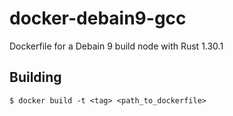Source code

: # docker-debain9-gcc

Dockerfile for a Debain 9 build node with Rust 1.30.1

## Building

    $ docker build -t <tag> <path_to_dockerfile>
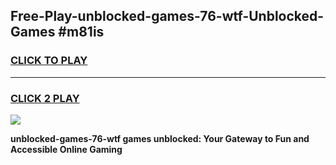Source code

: 
## Free-Play-unblocked-games-76-wtf-Unblocked-Games #m81is
<h3>
<a href="https://news.freeplayer.one?title=unblocked-games-76-wtf&ref=8M">CLICK TO PLAY</a></h3>
<hr>

<h3>
<a href="https://news.freeplayer.one?title=unblocked-games-76-wtf&ref=8M">CLICK 2 PLAY</a>
  
</h3>

<a href="https://news.freeplayer.one?title=unblocked-games-76-wtf&ref=8M"><img src="https://clearcache.store/games.png"></a>


**unblocked-games-76-wtf games unblocked: Your Gateway to Fun and Accessible Online Gaming**
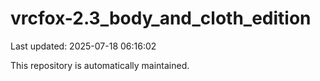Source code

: # vrcfox-2.3_body_and_cloth_edition

Last updated: 2025-07-18 06:16:02

This repository is automatically maintained.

# # # # #

Problem to solve. The task calls for every line of the material that contains the string "CLICK".

Written answer.
<a href="https://news.freeplayer.one?title=unblocked-games-76-wtf&ref=8M">CLICK TO PLAY</a></h3>
<a href="https://news.freeplayer.one?title=unblocked-games-76-wtf&ref=8M">CLICK 2 PLAY</a>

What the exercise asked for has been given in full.